BEGIN Input material

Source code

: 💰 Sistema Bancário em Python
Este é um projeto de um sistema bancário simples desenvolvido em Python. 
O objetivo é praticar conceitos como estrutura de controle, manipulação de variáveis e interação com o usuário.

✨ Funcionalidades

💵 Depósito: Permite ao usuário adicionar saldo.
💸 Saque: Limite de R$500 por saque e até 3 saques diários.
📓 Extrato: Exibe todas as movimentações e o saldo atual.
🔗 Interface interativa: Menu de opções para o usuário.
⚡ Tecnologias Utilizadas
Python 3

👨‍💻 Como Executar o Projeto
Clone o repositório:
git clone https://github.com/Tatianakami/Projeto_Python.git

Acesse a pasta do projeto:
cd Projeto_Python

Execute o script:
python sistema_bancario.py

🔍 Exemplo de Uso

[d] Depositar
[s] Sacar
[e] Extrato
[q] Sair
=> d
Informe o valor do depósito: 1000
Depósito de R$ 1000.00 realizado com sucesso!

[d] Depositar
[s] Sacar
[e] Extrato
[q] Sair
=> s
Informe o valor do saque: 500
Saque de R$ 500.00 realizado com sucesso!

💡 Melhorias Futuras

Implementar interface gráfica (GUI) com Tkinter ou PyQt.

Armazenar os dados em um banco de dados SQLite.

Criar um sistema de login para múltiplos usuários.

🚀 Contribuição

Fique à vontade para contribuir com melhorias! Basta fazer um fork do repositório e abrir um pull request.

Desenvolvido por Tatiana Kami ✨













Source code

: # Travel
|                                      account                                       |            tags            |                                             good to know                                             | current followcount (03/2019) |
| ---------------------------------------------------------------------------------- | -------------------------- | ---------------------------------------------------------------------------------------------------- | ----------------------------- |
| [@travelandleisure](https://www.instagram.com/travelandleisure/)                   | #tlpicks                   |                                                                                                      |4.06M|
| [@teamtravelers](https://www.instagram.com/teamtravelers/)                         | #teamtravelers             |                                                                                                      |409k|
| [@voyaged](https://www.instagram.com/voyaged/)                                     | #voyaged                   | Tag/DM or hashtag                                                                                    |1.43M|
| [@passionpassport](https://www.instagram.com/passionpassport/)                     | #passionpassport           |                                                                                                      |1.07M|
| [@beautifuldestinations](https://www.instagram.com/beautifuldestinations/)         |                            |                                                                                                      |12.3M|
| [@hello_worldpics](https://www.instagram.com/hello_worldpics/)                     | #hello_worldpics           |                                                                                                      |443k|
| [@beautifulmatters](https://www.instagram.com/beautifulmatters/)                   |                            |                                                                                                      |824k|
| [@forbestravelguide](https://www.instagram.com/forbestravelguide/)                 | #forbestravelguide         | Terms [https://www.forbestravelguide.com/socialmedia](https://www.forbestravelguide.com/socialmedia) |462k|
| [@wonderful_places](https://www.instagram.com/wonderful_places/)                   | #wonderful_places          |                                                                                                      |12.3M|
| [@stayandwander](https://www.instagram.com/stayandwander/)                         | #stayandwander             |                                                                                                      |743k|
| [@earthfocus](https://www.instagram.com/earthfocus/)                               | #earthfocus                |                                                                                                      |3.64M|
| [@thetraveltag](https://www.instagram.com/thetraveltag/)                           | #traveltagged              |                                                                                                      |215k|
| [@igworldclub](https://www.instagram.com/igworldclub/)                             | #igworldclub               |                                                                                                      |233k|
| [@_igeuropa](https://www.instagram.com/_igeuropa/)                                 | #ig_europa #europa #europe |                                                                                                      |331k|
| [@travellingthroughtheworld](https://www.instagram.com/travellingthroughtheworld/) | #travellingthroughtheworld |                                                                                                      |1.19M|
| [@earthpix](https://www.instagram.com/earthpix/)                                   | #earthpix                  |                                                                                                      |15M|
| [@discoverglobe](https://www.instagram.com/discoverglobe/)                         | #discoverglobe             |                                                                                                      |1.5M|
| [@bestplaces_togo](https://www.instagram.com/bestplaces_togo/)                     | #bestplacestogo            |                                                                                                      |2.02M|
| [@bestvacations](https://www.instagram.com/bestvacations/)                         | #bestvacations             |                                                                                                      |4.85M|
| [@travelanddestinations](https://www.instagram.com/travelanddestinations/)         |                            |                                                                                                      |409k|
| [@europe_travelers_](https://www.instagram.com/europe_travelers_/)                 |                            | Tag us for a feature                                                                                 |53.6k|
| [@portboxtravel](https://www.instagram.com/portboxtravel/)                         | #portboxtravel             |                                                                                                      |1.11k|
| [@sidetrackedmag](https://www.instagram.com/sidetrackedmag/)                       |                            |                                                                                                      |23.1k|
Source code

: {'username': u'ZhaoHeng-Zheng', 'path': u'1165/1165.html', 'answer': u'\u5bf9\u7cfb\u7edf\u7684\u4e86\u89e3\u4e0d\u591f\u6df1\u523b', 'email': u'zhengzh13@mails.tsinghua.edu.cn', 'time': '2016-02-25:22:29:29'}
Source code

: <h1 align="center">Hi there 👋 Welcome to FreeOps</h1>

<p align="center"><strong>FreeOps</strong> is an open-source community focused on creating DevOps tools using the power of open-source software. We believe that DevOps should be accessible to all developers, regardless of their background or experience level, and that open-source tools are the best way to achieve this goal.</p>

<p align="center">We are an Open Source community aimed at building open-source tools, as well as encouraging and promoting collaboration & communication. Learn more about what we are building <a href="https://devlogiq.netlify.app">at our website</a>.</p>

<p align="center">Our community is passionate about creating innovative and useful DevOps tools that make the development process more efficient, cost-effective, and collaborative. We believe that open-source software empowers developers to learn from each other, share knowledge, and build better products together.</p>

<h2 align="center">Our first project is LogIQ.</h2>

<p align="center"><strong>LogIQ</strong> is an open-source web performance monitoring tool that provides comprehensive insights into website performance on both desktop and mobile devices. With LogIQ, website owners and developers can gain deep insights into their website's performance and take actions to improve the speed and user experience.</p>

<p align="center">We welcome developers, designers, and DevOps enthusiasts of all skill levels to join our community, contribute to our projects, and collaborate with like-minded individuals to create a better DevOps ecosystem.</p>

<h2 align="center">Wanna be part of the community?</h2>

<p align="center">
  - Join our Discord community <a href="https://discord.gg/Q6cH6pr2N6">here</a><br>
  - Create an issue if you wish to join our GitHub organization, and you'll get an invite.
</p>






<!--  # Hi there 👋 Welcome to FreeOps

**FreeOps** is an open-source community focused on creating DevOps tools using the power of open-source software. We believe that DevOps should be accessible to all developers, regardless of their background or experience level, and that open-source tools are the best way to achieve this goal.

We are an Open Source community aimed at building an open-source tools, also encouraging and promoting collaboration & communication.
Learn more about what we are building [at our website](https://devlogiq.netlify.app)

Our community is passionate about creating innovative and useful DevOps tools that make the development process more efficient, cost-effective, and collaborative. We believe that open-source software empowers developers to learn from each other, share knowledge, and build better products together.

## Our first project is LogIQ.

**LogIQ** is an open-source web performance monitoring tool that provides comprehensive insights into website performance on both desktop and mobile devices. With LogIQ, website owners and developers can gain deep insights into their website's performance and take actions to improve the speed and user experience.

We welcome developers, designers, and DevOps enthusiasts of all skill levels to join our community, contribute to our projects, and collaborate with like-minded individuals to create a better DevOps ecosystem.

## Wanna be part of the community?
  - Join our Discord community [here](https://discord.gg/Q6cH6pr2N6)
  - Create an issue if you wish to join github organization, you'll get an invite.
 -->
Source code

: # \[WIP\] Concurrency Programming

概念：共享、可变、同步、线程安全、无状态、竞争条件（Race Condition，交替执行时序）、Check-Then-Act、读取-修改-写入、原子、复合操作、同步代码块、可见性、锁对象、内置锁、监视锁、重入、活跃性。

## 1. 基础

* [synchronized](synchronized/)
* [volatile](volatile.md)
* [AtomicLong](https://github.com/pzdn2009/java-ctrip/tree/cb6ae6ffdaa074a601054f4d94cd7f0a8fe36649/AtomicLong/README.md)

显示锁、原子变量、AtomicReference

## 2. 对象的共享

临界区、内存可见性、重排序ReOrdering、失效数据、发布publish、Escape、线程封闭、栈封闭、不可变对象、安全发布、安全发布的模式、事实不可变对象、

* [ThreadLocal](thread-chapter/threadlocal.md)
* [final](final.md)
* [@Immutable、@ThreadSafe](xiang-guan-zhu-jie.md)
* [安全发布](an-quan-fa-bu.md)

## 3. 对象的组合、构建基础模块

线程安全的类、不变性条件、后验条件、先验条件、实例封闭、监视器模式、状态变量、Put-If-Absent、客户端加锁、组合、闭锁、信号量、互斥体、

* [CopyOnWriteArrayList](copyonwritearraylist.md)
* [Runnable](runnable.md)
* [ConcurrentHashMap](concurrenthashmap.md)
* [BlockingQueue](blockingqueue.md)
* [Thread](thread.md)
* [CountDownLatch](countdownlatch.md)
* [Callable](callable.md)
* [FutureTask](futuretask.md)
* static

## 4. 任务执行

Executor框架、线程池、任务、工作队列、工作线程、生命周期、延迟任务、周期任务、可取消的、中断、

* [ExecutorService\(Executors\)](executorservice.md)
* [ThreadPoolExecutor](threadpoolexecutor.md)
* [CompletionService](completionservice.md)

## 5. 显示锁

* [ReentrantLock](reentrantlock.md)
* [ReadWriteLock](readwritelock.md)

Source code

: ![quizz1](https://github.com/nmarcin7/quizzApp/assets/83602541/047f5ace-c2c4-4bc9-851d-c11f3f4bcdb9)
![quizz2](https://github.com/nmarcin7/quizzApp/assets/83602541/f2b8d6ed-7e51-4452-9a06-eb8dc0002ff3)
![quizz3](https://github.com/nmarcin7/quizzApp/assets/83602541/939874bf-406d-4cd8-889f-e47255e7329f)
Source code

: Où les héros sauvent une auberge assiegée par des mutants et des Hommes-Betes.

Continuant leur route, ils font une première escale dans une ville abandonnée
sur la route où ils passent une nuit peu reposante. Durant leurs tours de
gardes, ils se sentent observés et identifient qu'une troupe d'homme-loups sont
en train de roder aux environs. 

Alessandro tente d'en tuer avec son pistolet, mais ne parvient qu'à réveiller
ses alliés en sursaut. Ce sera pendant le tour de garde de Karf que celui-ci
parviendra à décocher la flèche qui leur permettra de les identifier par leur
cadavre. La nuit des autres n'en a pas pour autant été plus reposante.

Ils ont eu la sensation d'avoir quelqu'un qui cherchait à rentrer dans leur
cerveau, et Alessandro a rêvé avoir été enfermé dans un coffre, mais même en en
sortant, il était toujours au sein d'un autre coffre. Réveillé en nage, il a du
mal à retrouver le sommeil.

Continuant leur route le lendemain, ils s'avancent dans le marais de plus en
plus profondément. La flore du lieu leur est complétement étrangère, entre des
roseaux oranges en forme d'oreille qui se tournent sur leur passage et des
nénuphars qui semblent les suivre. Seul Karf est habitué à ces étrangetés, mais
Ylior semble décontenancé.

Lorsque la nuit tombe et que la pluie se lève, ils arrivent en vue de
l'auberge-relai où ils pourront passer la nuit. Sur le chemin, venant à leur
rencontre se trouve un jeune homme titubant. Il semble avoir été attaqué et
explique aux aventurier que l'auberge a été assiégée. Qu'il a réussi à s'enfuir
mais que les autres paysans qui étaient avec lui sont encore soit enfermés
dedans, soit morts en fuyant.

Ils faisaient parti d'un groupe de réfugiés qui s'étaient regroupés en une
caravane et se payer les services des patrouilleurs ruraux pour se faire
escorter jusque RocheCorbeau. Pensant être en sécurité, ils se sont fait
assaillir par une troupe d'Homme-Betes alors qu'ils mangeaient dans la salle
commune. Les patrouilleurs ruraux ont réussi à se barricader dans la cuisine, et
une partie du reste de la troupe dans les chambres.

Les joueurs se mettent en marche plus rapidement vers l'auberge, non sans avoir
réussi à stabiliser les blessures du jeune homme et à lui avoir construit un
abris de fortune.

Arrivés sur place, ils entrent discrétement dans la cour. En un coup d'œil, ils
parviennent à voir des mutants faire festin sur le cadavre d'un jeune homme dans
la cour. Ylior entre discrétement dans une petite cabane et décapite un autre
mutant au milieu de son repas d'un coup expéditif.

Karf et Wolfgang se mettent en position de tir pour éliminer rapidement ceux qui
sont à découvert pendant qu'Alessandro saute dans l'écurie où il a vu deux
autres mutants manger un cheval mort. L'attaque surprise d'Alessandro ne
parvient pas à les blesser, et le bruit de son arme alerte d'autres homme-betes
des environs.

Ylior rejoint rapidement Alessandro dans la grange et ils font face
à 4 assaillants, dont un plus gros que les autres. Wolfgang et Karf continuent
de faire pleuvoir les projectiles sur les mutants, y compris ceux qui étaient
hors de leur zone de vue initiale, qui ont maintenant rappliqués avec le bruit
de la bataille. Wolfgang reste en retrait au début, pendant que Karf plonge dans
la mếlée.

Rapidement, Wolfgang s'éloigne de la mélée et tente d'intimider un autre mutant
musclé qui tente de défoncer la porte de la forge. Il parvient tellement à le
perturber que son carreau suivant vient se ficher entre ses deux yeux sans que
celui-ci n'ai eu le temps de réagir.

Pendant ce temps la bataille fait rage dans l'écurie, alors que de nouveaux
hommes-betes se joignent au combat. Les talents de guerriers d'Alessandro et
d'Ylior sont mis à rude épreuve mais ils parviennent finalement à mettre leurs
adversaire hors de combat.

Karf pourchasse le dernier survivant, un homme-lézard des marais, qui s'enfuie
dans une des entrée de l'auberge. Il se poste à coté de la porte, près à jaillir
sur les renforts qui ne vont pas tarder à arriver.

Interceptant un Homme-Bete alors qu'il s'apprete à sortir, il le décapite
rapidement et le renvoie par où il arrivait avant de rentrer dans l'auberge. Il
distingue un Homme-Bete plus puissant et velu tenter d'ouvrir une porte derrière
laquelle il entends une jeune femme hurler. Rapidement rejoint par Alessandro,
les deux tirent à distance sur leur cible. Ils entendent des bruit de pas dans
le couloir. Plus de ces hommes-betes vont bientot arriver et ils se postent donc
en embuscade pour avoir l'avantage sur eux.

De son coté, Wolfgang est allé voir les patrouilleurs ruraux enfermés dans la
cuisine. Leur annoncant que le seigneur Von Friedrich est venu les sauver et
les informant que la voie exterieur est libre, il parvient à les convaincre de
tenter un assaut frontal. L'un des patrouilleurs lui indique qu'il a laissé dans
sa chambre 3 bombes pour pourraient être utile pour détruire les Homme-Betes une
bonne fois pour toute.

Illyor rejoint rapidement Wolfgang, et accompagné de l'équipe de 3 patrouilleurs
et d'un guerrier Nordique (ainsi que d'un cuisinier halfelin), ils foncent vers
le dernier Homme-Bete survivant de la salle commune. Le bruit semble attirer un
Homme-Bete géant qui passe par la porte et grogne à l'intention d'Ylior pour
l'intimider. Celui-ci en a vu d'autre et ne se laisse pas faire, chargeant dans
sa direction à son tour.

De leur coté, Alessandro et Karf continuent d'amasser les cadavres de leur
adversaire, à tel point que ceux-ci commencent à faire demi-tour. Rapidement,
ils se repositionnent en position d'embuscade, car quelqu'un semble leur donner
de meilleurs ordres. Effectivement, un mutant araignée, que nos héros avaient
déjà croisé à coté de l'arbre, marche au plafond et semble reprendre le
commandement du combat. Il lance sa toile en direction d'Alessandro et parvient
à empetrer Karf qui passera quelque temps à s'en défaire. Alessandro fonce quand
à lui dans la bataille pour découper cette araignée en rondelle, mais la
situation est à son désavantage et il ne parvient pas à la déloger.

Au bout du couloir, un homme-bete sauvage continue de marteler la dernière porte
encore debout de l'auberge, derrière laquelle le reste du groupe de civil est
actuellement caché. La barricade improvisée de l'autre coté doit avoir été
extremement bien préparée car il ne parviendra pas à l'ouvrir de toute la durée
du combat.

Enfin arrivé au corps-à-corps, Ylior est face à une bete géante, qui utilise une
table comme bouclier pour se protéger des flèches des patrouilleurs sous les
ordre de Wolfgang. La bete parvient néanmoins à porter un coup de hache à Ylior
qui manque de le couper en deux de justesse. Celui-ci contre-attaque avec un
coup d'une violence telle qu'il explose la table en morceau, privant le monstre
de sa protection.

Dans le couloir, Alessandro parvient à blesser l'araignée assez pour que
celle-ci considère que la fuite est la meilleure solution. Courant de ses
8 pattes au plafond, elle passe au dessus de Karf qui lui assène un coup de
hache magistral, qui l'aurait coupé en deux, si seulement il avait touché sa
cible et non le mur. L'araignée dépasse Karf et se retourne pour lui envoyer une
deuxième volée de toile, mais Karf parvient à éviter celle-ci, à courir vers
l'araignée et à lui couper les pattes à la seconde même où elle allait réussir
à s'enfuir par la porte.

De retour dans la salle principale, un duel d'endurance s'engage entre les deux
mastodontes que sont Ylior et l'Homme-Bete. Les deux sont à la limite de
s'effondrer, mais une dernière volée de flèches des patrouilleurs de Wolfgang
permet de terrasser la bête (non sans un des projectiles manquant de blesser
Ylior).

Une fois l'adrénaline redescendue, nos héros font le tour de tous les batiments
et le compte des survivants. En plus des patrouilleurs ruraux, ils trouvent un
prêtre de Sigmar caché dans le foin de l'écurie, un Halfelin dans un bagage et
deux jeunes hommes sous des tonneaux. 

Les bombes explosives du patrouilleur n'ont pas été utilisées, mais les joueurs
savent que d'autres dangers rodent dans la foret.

END Input material

**What is required:** Show all lines from the data that contain "projects".

**Response area:**
<p align="center">We welcome developers, designers, and DevOps enthusiasts of all skill levels to join our community, contribute to our projects, and collaborate with like-minded individuals to create a better DevOps ecosystem.</p>
We welcome developers, designers, and DevOps enthusiasts of all skill levels to join our community, contribute to our projects, and collaborate with like-minded individuals to create a better DevOps ecosystem.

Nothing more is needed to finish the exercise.